Mixed Material Metaphor



An exhibition of mixed material constructions at Arts on King, Toronto, October 1 - 30, 1993


Ben Goodman steers away from the terms mixed media and sculpture. This may be unnecessary modesty from a professional artist, but it does reveal Goodman's characteristic attitude toward his choice of materials and themes.

While roaming the woods near his studio in rural eastern Ontario, Goodman collects both the raw materials and the inspiration for his art - knotted chunks of wood, pieces of stone smoothed by time, the rusted arching tines of a retired hay fork or a ploughshare. He refers to these humble materials as "nature and man's cast-offs," and it strikes Ben that these things still have something to say. They deserve another chance and he decides, through his constructions, to respectfully extend or renew their life.

Not surprisingly, he has titled a recent series of work "Collaboration." They are sympathetic compositions of weathered wood, Goodman's own cast glass and occasionally stone. Wood and glass are not usual partners. One earthlike and the other fire, it takes skill and insight to make the aesthetic marriage work. What could they have in common? Goodman, a graduate of the Ontario College of Art, shows how a wood column can culminate in a glass crescendo like a beacon, or how glass like flashing eyes, can function as windows in the soul of wood. Pedestals are a constant feature in Goodman's constructions, and he observes that "I'm always trying to lift up the materials, to pay homage to them."
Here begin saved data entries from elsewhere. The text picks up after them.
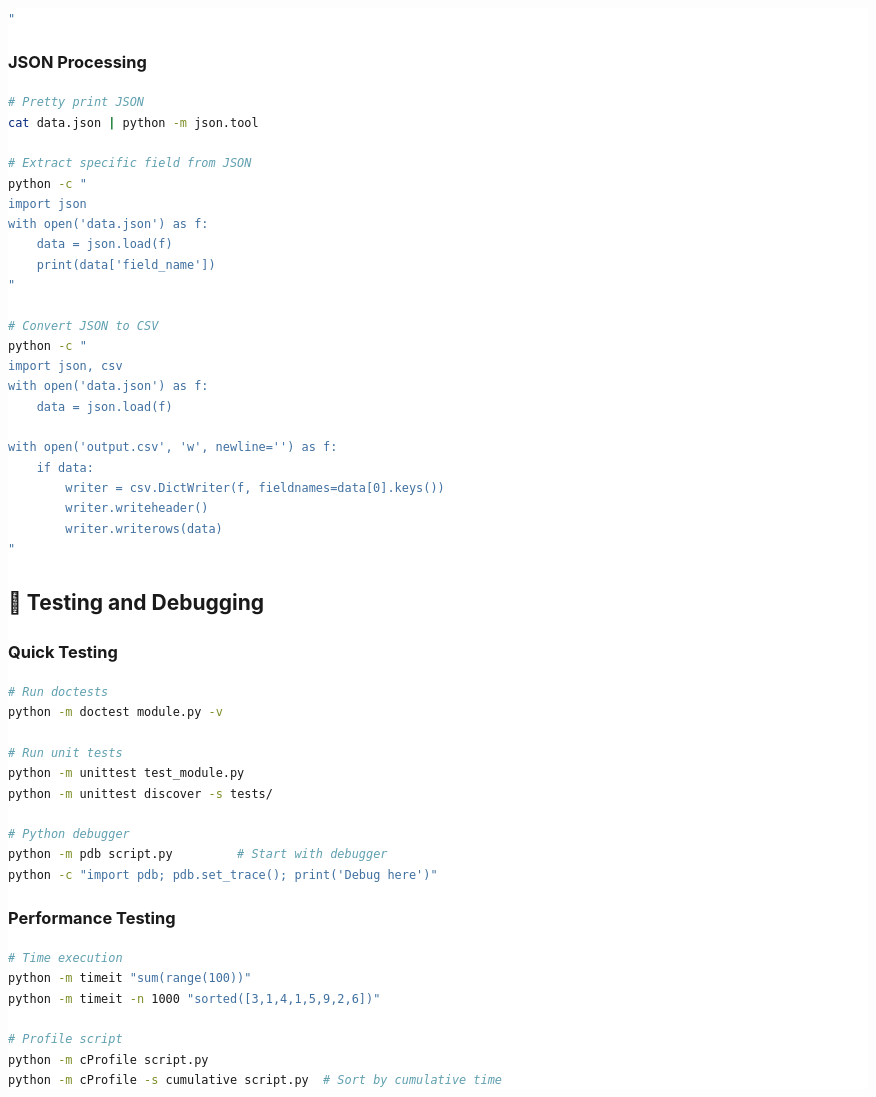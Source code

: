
 ```bash
"
```

### JSON Processing
```bash
# Pretty print JSON
cat data.json | python -m json.tool

# Extract specific field from JSON
python -c "
import json
with open('data.json') as f:
    data = json.load(f)
    print(data['field_name'])
"

# Convert JSON to CSV
python -c "
import json, csv
with open('data.json') as f:
    data = json.load(f)

with open('output.csv', 'w', newline='') as f:
    if data:
        writer = csv.DictWriter(f, fieldnames=data[0].keys())
        writer.writeheader()
        writer.writerows(data)
"
```

## 🧪 Testing and Debugging

### Quick Testing
```bash
# Run doctests
python -m doctest module.py -v

# Run unit tests
python -m unittest test_module.py
python -m unittest discover -s tests/

# Python debugger
python -m pdb script.py         # Start with debugger
python -c "import pdb; pdb.set_trace(); print('Debug here')"
```

### Performance Testing
```bash
# Time execution
python -m timeit "sum(range(100))"
python -m timeit -n 1000 "sorted([3,1,4,1,5,9,2,6])"

# Profile script
python -m cProfile script.py
python -m cProfile -s cumulative script.py  # Sort by cumulative time
```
Wood and glass are also both structural materials used in our urban environments. In Ben’s eyes, man's architectural efforts pale beside the wonders of nature. "Collaboration #3" uses the contrasting qualities of wood and glass to express this view. Rich, undulating wood stands opposite a stark, angular glass panel buttressed by steel. Triangular, screw-like and washer-like elements project from the glass. Only its rippling, textured edge keeps the glass from being completely at war with the wood.

Collaboration Number Three
"Collaboration #3"
cast glass, found wood, steel
14" L x 38" H x 10" W

Never Again - Ben Goodman
"Never Again"
found glass and iron
36"L x 23"H x 13"W

With "Never Again" he reminds us that not only wilderness but also human nature is not safe from mankind's inhumanity. Created as commentary on the Holocaust, it uses the rusted tines of a hayfork to convey the sense of threat. An abandoned ploughshare is the base and completes the ironic reference to harvest. A split glass rock acts as a metaphor for both the fragility and the resilience of the Jewish people.

In "Clayoquot", Goodman asks his viewers to make a choice between the majesty of an old growth forest and its potential as timber. Within the bolted jaws of a V-shaped timber construction is a lyrical piece of wood, the vulnerable limb of a tree.

Clayoquot - Ben Goodman
"Clayoquot"
found wood, wood, steel
102" L x 70" H x 6" W

By avoiding colour and keeping to familiar or natural materials Goodman's compositions strike a reserved, emotional tone. He is to be credited for tackling difficult and potentially negative themes without sentiment or shock tactics.